When they are done, the guy gets up and walks to the telephone.

"What are you doing?" asks the girl.

The guy says, "I'm hungry, I was going to call room service and get something to eat."

"Tiger wouldn't do that."

"Oh yeah? What would Tiger do?"

"He'd come back to bed and do it a second time."

The guy puts down the phone and goes back to bed to make love a second time.

When they finish, he gets up and goes over to the phone. "Now what are you doing?" she asks.

The guy again says, "I'm still hungry so I was going to get room service to get something to eat."

"Tiger wouldn't do that."

"Oh yeah? What would Tiger do?"

"He'd come back to bed and do it again."

The guy slams down the phone, goes back to bed, and makes love one more time.

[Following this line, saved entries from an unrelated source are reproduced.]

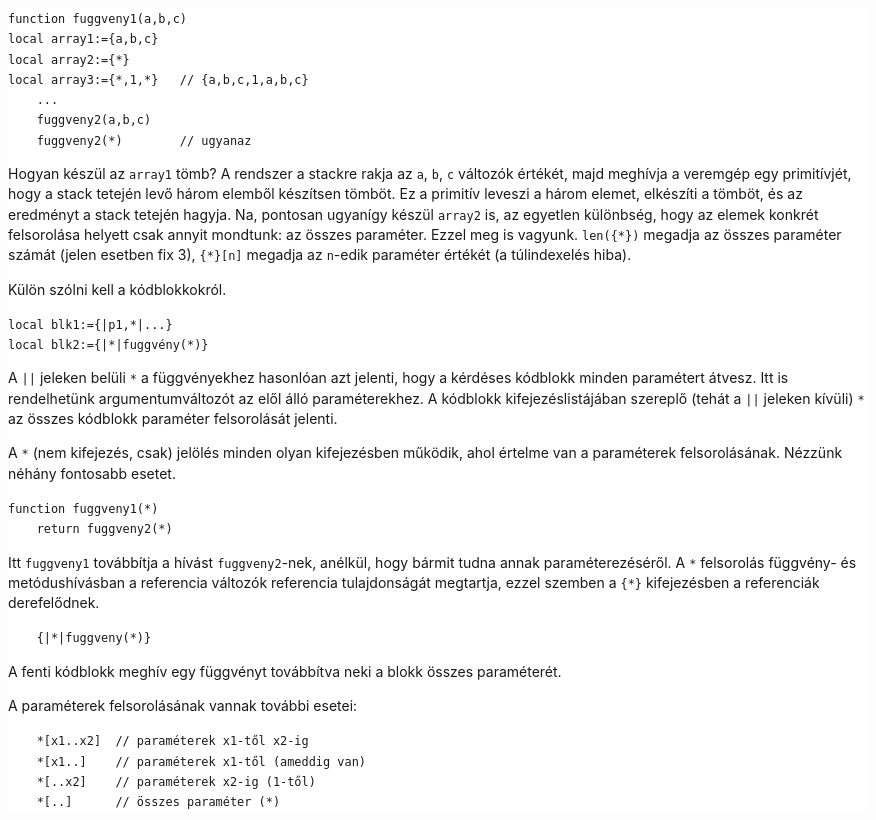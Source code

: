     
    function fuggveny1(a,b,c)
    local array1:={a,b,c}
    local array2:={*}
    local array3:={*,1,*}   // {a,b,c,1,a,b,c}
        ...
        fuggveny2(a,b,c)
        fuggveny2(*)        // ugyanaz
    
    

Hogyan készül az `array1` tömb? A rendszer a stackre rakja az `a`, `b`, `c`
változók értékét, majd meghívja a veremgép egy primitívjét, hogy a stack
tetején levő három elemből készítsen tömböt. Ez a primitív leveszi a három
elemet, elkészíti a tömböt, és az eredményt a stack tetején hagyja. Na,
pontosan ugyanígy készül `array2` is, az egyetlen különbség, hogy az elemek
konkrét felsorolása helyett csak annyit mondtunk: az összes paraméter. Ezzel
meg is vagyunk. `len({*})` megadja az összes paraméter számát (jelen esetben
fix 3), `{*}[n]` megadja az `n`-edik paraméter értékét (a túlindexelés hiba).

Külön szólni kell a kódblokkokról.

    
    
    local blk1:={|p1,*|...}
    local blk2:={|*|fuggvény(*)}
    
    

A `||` jeleken belüli `*` a függvényekhez hasonlóan azt jelenti, hogy a
kérdéses kódblokk minden paramétert átvesz. Itt is rendelhetünk
argumentumváltozót az elől álló paraméterekhez. A kódblokk kifejezéslistájában
szereplő (tehát a `||` jeleken kívüli) `*` az összes kódblokk paraméter
felsorolását jelenti.

A `*` (nem kifejezés, csak) jelölés minden olyan kifejezésben működik, ahol
értelme van a paraméterek felsorolásának. Nézzünk néhány fontosabb esetet.

    
    
    function fuggveny1(*)
        return fuggveny2(*)
    
    

Itt `fuggveny1` továbbítja a hívást `fuggveny2`-nek, anélkül, hogy bármit
tudna annak paraméterezéséről. A `*` felsorolás függvény- és metódushívásban a
referencia változók referencia tulajdonságát megtartja, ezzel szemben a `{*}`
kifejezésben a referenciák derefelődnek.

    
    
        {|*|fuggveny(*)}
    
    

A fenti kódblokk meghív egy függvényt továbbítva neki a blokk összes
paraméterét.

A paraméterek felsorolásának vannak további esetei:

    
    
        *[x1..x2]  // paraméterek x1-től x2-ig
        *[x1..]    // paraméterek x1-től (ameddig van)
        *[..x2]    // paraméterek x2-ig (1-től)
        *[..]      // összes paraméter (*)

When they finish he's tired and beat. He drags himself over to the phone and starts to dial.

The girl asks, "Are you calling room service?"

"No! I'm calling Tiger Woods. to find out what the par is for this damn hole."

Bus Conductor On the Death Row

A little old lady is on a bus, buying a ticket from the bus conductor, fumbling in a voluminous bag for the correct change. After 15 minutes the conductor becomes so enraged that he hits her on the head with the ticket-dispenser, and the poor old dear dies instantly.

Not surprisingly, he is convicted and put on death row. Just before he is to be electrocuted, his last request is for 12 pounds of bananas, which he devours. They strap him into the chair, flip the switch, and he just sits there, smiling.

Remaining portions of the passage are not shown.